As 2021 comes to an end, we get excited about celebrating the holidays with our friends and family. Many of us did not get to do it last year, so this holiday season feels a bit more special. It’s natural to think about Christmas parties and family vacations. But it’s also a great time to take stock of where you are financially and set some money goals for 2022.
Make sure you check these 5 things off your financial to-do list by the end of 2021.
1.Review your spending and make a plan for 2022
This year has brought a lot of changes to the way we earn and spend money. As a result, there is a good chance your spending habits have changed from last year.
Life is more or less going back to normal. Maybe you started traveling and eating out again. Perhaps you don’t use that at-home workout app that you signed up for during the lockdowns. Now is an excellent time to review your spending patterns and see where your money is going.
I’m not a fan of strict budgets because they don’t work in the long term. However, I like having a flexible spending plan to see how I’m allocating my money between three major buckets – needs (think mortgage payments, rent, utilities, etc.), “future me” (emergency fund, paying down debt beyond minimum payments, savings, and investments), and fun (vacations, dining out, a new bag, etc.).
You are welcome to download our free workbook “Conscious Spending Plan” here. Simply upload your transactions (I use the Mint app to track my daily spending) into the Excel spreadsheet and voila. Please make sure to create a copy of the worksheet on your computer so you can customize it and save changes.
This workbook will give you a big picture view of what you’re spending on and will help you make intentional adjustments without feeling deprived. The key here is connecting your money to your values.
2.Max out your 401(k) contributions
If your company offers a 401(k)-retirement savings plan, take advantage of it and contribute as much as you can. Your employer may also offer a matching 401(k) contribution. It’s free money to you, so make sure to max that out.

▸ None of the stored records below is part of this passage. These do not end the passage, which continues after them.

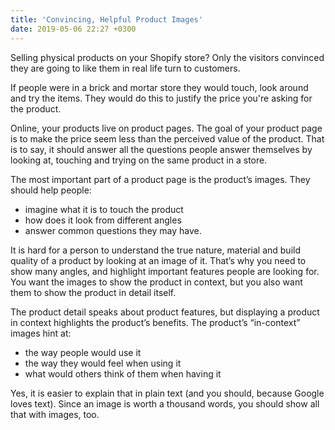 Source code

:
 ```yaml
---
title: 'Convincing, Helpful Product Images'
date: 2019-05-06 22:27 +0300
---
```


Selling physical products on your Shopify store? Only the visitors convinced they are going to like them in real life turn to customers.

If people were in a brick and mortar store they would touch, look around and try the items. They would do this to justify the price you're asking for the product. 

Online, your products live on product pages. The goal of your product page is to make the price seem less than the perceived value of the product. That is to say, it should answer all the questions people answer themselves by looking at, touching and trying on the same product in a store.

The most important part of a product page is the product’s images. They should help people: 
* imagine what it is to touch the product
* how does it look from different angles
* answer common questions they may have.

It is hard for a person to understand the true nature, material and build quality of a product by looking at an image of it. That’s why you need to show many angles, and highlight important features people are looking for. You want the images to show the product in context, but you also want them to show the product in detail itself.

The product detail speaks about product features, 
but displaying a product in context highlights the product’s benefits. The product’s “in-context” images hint at: 
* the way people would use it
* the way they would feel when using it 
* what would others think of them when having it

Yes, it is easier to explain that in plain text (and you should, because Google loves text). Since an image is worth a thousand words, you should show all that with images, too.
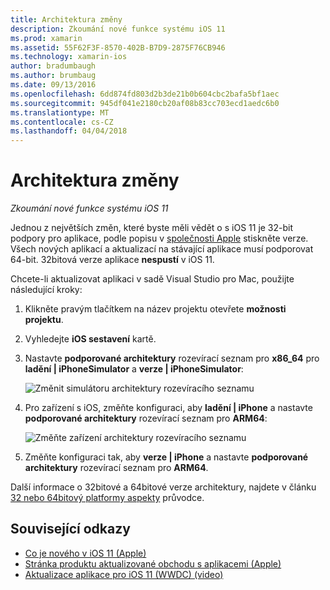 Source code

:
 ```yaml
---
title: Architektura změny
description: Zkoumání nové funkce systému iOS 11
ms.prod: xamarin
ms.assetid: 55F62F3F-8570-402B-B7D9-2875F76CB946
ms.technology: xamarin-ios
author: bradumbaugh
ms.author: brumbaug
ms.date: 09/13/2016
ms.openlocfilehash: 6dd874fd803d2b3de21b0b604cbc2bafa5bf1aec
ms.sourcegitcommit: 945df041e2180cb20af08b83cc703ecd1aedc6b0
ms.translationtype: MT
ms.contentlocale: cs-CZ
ms.lasthandoff: 04/04/2018
---
```

# <a name="architecture-changes"></a>Architektura změny

_Zkoumání nové funkce systému iOS 11_

Jednou z největších změn, které byste měli vědět o s iOS 11 je 32-bit podpory pro aplikace, podle popisu v [společnosti Apple](https://developer.apple.com/news/?id=06282017b) stiskněte verze. Všech nových aplikací a aktualizací na stávající aplikace musí podporovat 64-bit. 32bitová verze aplikace **nespustí** v iOS 11.

Chcete-li aktualizovat aplikaci v sadě Visual Studio pro Mac, použijte následující kroky:

1. Klikněte pravým tlačítkem na název projektu otevřete **možnosti projektu**.
2. Vyhledejte **iOS sestavení** kartě.
3. Nastavte **podporované architektury** rozevírací seznam pro **x86_64** pro **ladění | iPhoneSimulator** a **verze | iPhoneSimulator**:

    ![Změnit simulátoru architektury rozevíracího seznamu](architecture-changes-images/image1.png)

4. Pro zařízení s iOS, změňte konfiguraci, aby **ladění | iPhone** a nastavte **podporované architektury** rozevírací seznam pro **ARM64**:

    ![Změňte zařízení architektury rozevíracího seznamu](architecture-changes-images/image2.png)

5. Změňte konfiguraci tak, aby **verze | iPhone** a nastavte **podporované architektury** rozevírací seznam pro **ARM64**.

Další informace o 32bitové a 64bitové verze architektury, najdete v článku [32 nebo 64bitový platformy aspekty](~/cross-platform/macios/32-and-64/index.md#ios) průvodce.

## <a name="related-links"></a>Související odkazy

- [Co je nového v iOS 11 (Apple)](https://developer.apple.com/ios/)
- [Stránka produktu aktualizované obchodu s aplikacemi (Apple)](https://developer.apple.com/app-store/product-page/)
- [Aktualizace aplikace pro iOS 11 (WWDC) (video)](https://developer.apple.com/videos/play/wwdc2017/204/)

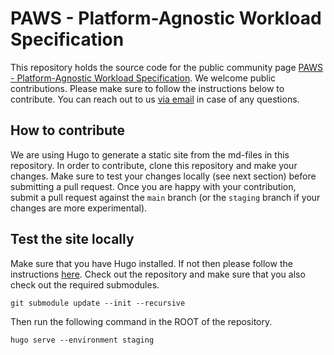 # PAWS - Platform-Agnostic Workload Specification

This repository holds the source code for the public community page [PAWS - Platform-Agnostic Workload Specification](https://cloudagnosticworkloadspecification.com). We welcome public contributions. Please make sure to follow the instructions below to contribute. You can reach out to us [via email](mailto:info@cloudagnosticworkloadspecification.com) in case of any questions.

## How to contribute

We are using Hugo to generate a static site from the md-files in this repository. In order to contribute, clone this repository and make your changes. Make sure to test your changes locally (see next section) before submitting a pull request. Once you are happy with your contribution, submit a pull request against the `main` branch (or the `staging` branch if your changes are more experimental).

## Test the site locally

Make sure that you have Hugo installed. If not then please follow the instructions [here](https://gohugo.io/getting-started/installing/). Check out the repository and make sure that you also check out the required submodules.

```
git submodule update --init --recursive
```

Then run the following command in the ROOT of the repository.

```
hugo serve --environment staging
```
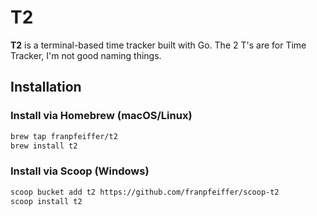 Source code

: # T2

**T2** is a terminal-based time tracker built with Go.
The 2 T's are for Time Tracker, I'm not good naming things.


## Installation

### Install via Homebrew (macOS/Linux)
```bash
brew tap franpfeiffer/t2
brew install t2
```

### Install via Scoop (Windows)
```bash
scoop bucket add t2 https://github.com/franpfeiffer/scoop-t2
scoop install t2
```

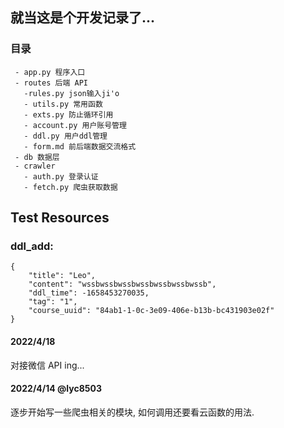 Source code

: ## 就当这是个开发记录了...

### 目录

```
 - app.py 程序入口
 - routes 后端 API
   -rules.py json输入ji'o
   - utils.py 常用函数
   - exts.py 防止循环引用
   - account.py 用户账号管理
   - ddl.py 用户ddl管理
   - form.md 前后端数据交流格式
 - db 数据层
 - crawler
   - auth.py 登录认证
   - fetch.py 爬虫获取数据
```

## Test Resources

### ddl_add:

```
{
	"title": "Leo",
	"content": "wssbwssbwssbwssbwssbwssbwssb",
	"ddl_time": -1658453270035,
	"tag": "1",
	"course_uuid": "84ab1-1-0c-3e09-406e-b13b-bc431903e02f"
}
```



#### 2022/4/18

对接微信 API ing...

#### 2022/4/14 @lyc8503

逐步开始写一些爬虫相关的模块, 如何调用还要看云函数的用法.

Check with your human resources department to see how much you can contribute. Try to save at least the amount that your employer will match. Otherwise, you are leaving money on the table.
The 2021 maximum contribution limit for traditional 401(k)s is $19,500 ($26,000 if you’re 50 or older) and for IRAs is up to $6,000 ($7,000 if you’re 50 or older).
You have until December 31 to contribute the maximum allowed to your 401(k) account and April 15 for the IRA.
Set a goal to increase your contributions each year gradually. Consult with your HR people if that could be done automatically. Then, if you get an annual pay raise, you won’t miss this money from your paycheck.
According to Vanguard, a gradual and consistent increase in contributions to your investment portfolio is one of the most powerful tools to help you achieve your retirement goals.
You can’t control the financial markets, but you can control how much you’re saving for your retirement.
3. Review your asset allocation and rebalance your portfolio
Revisit your investment portfolio at least once a year. So far, 2021 has been an excellent year for the US stock market and not so great for the bond market. The end of the year is a great time to review your investment mix and make some adjustments if necessary.
Asset allocation is simply a mix of stocks, bonds, cash, and alternative investments in your portfolio. Over time, the value of your investments changes as some asset classes (for example, stocks) outperform the others (for example, bonds) on a relative basis. This changes the composition (risk) of your overall portfolio.
Rebalancing means getting it back to the original asset allocation. You sell the asset classes that outperformed and buy the ones that underperformed. In other words, you “sell high” and “buy low.” Without rebalancing, your portfolio may become riskier than you realize.
If you need a little extra help with rebalancing, read my post, “How To Rebalance Your Investment Portfolio In Four Simple Steps.”
4.Fund Investing Accounts for Your Kids
If you have 529 educational accounts for your kids, don’t forget to contribute by the end of the year. In 2021, individuals can contribute up to $15,000 per beneficiary ($30,000 for gifts from a married couple) without using up part of their lifetime gift tax exemption or having to pay gift taxes.
5.Make charitable donations
As the holidays near, many of us get into the giving spirit. While donating to causes you care about will make you feel good, it’s practical to remember that money contributed to a qualified charity can be deducted from your taxable income. It’s a win-win. So, do good and keep your receipts.
The bigger picture
I know that for most people checking things off their financial to-do list is not as much fun as holiday shopping. But! Put in the time now, and you’ll have more to celebrate when you ring in the new year.